自力か専用サービスを使うかに寄らず、ダイレクトリクルーティングを成功させるためにはいくつかのポイントがあります。その一つが、「採用に対する姿勢」です。

前提として、求人広告を出して待つだけの採用方法では、応募してくるのは基本的にやる気のある人であり、企業側に「雇って欲しい」と考えています。しかしダイレクトリクルーティングではこの立場は逆転し、人材側は「良い仕事のオファーがあったら受けるかもしれない」という姿勢であり、企業側は「良い人材をぜひ獲得したい」と考えているという、その違いを認識する必要があります。ダイレクトリクルーティングでは、両者はあくまで対等な関係であり、人材側は好条件のオファーに興味を持ちます。

好条件とは、給与や待遇だけを指すのではなく、人により求めるものはさまざまです。ダイレクトリクルーティングにおいて企業側は、相手が求めるものを見抜き、それを提供できるか検討する必要があります。やりがい、社会貢献度、持続可能性、倫理性、効率的な働き方などが相手の求める好条件に該当するのであれば、場合によっては会社の制度を見直す必要性も出てきます。それほどに、働く人の立場を思いやり考えるという採用の姿勢が、ダイレクトリクルーティングの成功を左右します。

二つ目のポイントは、「相手への評価」です。

相手構わず送ったオファーメールよりも、人材側が「自分の良さをわかってくれる会社だ」と感じられるメールのほうが好印象です。相手のプロフィールや情報をしっかり読み込み、コンタクトを取った具体的な理由をメールや最初の面談で誠実に伝えましょう。

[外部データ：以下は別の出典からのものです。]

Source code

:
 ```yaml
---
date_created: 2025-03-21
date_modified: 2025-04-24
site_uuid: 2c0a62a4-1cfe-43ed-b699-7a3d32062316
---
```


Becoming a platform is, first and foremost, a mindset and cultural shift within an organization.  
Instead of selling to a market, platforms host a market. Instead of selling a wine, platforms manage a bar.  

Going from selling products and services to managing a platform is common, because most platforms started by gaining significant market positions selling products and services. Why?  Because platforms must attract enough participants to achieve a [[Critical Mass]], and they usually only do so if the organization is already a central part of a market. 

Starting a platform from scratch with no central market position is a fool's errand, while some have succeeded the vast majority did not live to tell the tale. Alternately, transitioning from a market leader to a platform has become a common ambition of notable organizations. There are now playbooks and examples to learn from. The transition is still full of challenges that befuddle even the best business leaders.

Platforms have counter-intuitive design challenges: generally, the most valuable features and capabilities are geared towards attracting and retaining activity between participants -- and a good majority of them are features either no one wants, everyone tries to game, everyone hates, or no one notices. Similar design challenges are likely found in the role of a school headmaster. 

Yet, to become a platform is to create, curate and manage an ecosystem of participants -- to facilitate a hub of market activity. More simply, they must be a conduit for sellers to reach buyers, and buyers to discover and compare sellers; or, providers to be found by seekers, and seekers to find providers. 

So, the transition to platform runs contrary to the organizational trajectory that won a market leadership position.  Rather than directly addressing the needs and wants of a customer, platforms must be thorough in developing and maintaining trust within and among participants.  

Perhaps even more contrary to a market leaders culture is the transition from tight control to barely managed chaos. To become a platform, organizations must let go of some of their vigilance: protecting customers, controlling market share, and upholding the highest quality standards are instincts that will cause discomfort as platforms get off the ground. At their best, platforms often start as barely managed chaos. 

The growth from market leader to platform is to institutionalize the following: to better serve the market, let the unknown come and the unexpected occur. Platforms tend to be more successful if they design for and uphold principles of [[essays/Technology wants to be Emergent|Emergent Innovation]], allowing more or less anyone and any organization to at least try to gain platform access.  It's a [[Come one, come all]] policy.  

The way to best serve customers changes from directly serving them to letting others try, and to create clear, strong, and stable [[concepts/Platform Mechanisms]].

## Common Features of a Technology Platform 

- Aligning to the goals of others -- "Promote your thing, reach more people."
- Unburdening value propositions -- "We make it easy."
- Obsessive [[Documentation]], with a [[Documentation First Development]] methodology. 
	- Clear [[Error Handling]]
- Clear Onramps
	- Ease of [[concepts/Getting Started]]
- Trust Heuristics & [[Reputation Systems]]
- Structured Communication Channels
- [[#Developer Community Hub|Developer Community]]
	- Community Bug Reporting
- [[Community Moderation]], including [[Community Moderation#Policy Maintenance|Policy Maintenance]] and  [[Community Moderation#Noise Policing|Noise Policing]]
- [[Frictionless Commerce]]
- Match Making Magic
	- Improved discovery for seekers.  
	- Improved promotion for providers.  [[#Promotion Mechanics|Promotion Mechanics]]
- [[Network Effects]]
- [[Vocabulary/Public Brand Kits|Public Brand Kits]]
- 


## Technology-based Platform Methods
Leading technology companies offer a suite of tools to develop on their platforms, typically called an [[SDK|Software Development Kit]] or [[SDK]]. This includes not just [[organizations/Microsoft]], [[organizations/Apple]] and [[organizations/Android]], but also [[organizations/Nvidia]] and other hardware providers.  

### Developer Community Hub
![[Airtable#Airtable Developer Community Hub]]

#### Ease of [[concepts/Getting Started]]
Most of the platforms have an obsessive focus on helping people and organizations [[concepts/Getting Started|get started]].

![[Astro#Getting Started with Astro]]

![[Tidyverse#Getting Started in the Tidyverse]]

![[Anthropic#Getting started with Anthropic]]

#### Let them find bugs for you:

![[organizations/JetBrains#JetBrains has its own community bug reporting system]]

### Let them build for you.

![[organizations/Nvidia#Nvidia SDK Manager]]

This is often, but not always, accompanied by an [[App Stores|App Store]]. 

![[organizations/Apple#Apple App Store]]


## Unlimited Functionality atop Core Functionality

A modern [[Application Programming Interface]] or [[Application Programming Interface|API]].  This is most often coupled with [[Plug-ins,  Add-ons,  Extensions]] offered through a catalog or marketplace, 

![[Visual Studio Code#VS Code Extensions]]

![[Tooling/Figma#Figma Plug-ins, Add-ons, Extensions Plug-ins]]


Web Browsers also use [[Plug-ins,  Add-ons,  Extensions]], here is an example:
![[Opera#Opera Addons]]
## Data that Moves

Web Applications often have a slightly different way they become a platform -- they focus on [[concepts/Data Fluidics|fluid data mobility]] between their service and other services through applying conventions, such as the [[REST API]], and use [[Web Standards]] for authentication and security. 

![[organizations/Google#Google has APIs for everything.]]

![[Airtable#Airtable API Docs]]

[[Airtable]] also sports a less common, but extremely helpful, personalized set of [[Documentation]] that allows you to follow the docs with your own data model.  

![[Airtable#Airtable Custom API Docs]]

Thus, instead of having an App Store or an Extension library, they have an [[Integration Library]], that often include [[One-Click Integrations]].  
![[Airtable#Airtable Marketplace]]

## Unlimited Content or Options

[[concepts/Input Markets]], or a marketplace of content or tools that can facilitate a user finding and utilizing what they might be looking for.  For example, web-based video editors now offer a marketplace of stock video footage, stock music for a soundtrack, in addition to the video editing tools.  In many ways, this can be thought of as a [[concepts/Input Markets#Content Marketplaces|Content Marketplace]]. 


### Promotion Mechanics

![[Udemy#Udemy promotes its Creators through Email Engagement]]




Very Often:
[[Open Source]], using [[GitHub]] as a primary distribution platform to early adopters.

表面的なキャリアやスキルだけでなく、人間的な側面に注目してみることがダイレクトリクルーティングでは重要です。

三つ目のポイントは、「自社のアピール」です。

たとえば業務内容や給与、待遇がほとんど同じA社とB社からダイレクトリクルーティングの採用オファーを受けた人は、2社を比べます。そのとき人は「どちらにより自分はフィットできそうか」を判断する材料を求めます。そのため、会社のビジョン、理念、目標、創業の目的など、自社のムードや方向性が伝わる情報を提供し、他社と差別化できる点をアピールすることがコツです。

企業と人材が限りなく直接コンタクトし、合意して採用に至ることができる点がダイレクトリクルーティングの魅力です。相互に理解し合って働くという「人と人」のつながりを重視した採用方法として、ぜひダイレクトリクルーティングを取り入れてみてはいかがでしょうか。

執筆は2019年11月6日時点の情報を参照しています。